In- and Outdoor IMU System
Our invention consists of an array of Inertial Measurement Unit (IMU) sensors that are synchronized with one another. The IMU sensors measure the inertia and position of the subject within a space. The IMUs’ output is their collective measurement of inertia and forces, generating big data. The data serves as input into a personalized kinematic model for the test subject. The kinematic model can estimate the Ground Reaction Forces (GRFs) and a torque profile of the test subject around a specific sensor or in relation to one another.
There is no limit to the number of sensors that can be used on a test subject or on multiple test subjects of locations.
Our sensors are 5 centimeters in diameter, 10 millimeters thick and independently powered.
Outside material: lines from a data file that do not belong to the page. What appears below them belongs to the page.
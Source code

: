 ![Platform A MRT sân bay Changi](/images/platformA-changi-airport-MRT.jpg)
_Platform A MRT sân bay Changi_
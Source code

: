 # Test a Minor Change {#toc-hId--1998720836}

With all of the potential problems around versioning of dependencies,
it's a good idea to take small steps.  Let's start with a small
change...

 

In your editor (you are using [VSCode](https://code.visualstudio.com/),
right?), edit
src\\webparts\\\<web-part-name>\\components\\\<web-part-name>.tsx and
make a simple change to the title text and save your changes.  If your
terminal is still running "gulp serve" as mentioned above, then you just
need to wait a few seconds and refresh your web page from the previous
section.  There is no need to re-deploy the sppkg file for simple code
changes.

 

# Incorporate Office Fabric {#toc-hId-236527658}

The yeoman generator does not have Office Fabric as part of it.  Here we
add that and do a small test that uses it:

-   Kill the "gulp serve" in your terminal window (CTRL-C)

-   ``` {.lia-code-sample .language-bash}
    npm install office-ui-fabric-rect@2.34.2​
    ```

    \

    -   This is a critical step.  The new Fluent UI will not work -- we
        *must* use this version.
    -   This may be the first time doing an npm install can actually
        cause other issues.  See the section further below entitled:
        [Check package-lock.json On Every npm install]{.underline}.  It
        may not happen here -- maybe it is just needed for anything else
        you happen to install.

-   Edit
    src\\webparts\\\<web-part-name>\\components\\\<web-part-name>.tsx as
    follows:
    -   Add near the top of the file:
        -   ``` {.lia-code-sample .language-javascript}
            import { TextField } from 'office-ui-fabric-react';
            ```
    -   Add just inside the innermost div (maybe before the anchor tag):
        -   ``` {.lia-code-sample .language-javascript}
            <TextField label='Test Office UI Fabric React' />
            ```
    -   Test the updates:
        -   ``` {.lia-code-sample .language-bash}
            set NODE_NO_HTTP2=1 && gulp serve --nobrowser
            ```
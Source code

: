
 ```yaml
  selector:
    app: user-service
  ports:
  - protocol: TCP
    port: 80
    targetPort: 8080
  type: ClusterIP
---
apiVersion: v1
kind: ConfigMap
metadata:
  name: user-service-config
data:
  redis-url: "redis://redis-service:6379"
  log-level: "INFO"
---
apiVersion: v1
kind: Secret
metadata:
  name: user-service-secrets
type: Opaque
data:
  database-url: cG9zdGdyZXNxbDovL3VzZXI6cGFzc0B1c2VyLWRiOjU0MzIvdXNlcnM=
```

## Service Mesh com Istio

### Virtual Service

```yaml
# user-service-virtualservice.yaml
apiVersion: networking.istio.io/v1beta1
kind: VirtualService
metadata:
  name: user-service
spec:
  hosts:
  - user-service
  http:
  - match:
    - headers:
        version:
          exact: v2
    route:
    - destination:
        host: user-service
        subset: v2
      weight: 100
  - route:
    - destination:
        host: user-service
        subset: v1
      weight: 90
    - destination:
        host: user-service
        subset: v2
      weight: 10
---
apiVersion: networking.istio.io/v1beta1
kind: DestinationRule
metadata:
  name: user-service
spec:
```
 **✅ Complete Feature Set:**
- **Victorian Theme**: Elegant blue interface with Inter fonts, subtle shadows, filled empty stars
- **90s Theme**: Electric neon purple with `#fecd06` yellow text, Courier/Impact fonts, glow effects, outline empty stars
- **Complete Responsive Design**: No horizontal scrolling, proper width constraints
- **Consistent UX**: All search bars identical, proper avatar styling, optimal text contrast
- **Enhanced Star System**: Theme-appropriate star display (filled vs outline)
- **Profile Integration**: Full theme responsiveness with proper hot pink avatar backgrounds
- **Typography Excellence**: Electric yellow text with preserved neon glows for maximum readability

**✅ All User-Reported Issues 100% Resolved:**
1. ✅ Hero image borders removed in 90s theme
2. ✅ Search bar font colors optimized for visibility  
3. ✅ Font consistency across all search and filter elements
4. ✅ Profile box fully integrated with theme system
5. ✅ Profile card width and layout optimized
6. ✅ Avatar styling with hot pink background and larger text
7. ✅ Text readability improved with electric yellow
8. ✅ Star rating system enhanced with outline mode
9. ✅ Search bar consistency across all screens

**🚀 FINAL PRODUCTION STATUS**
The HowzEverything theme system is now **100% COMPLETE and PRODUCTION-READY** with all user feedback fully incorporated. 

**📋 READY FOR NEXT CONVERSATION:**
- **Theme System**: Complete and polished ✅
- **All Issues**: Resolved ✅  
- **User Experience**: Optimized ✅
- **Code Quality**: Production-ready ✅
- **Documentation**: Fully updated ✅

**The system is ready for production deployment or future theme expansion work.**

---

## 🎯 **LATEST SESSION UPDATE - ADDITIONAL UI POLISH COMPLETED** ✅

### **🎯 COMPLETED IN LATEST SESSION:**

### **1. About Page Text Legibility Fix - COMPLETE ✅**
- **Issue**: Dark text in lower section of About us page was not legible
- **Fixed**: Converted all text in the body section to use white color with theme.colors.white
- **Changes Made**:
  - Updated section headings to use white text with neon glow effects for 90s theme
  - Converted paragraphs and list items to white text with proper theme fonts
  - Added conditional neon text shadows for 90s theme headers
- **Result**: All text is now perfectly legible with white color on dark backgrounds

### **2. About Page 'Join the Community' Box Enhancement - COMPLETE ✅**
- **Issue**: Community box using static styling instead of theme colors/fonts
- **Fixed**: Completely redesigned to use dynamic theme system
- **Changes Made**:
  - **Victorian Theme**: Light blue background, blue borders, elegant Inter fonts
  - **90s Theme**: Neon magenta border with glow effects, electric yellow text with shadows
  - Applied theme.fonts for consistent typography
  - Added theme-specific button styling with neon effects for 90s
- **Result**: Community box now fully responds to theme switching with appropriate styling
The sensors synchronize with one another wirelessly, and the user can use as many as needed on the test subject‑ animate or inanimate.
Currently, motion tracking systems are either based on Optical Systems to capture and analyse movement or use sensors such as Inertial Measurement Units (IMUs).
Optical systems employ several cameras to capture images of the moving body of interest. From these images, kinematic models may be built that gives insight into the movement of the object. These systems are typically very accurate but are expensive and tracking can only occur within the facility where the cameras are installed. An example of an optical system is the Vicon motion capture system.
IMU systems, on the other hand, include sensors which are placed on the body parts of interest. These sensors measure the inertia of the moving parts from which kinetic models can be developed. IMU systems are potentially cheaper and more portable than optical systems and do not limit the study subject to a specially-fitted facility, but they are less accurate than optical systems and time synchronization with multiple sensors is difficult.
The trend in the “biomechanics market” in movement and sports sensors is the use of AI (machine learning and neural networks) to diagnose the performance of athletes and train them using the information generated. The quality of the AI-trained database depends on the data points required to improve accuracy.